PROBLEM STATEMENT: The output is to match the entries below character for character.

TASK DATA:
============

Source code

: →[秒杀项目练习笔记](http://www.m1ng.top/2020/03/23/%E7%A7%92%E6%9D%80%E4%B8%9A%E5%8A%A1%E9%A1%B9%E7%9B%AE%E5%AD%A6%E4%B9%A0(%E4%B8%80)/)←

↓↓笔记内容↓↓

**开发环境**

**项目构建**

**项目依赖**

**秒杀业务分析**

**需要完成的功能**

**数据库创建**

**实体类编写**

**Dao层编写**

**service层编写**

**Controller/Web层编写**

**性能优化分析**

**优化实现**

============

RESULT FOR THIS TASK:
Source code

: →[秒杀项目练习笔记](http://www.m1ng.top/2020/03/23/%E7%A7%92%E6%9D%80%E4%B8%9A%E5%8A%A1%E9%A1%B9%E7%9B%AE%E5%AD%A6%E4%B9%A0(%E4%B8%80)/)←

↓↓笔记内容↓↓

**开发环境**

**项目构建**

**项目依赖**

**秒杀业务分析**

**需要完成的功能**

**数据库创建**

**实体类编写**

**Dao层编写**

**service层编写**

**Controller/Web层编写**

**性能优化分析**

**优化实现**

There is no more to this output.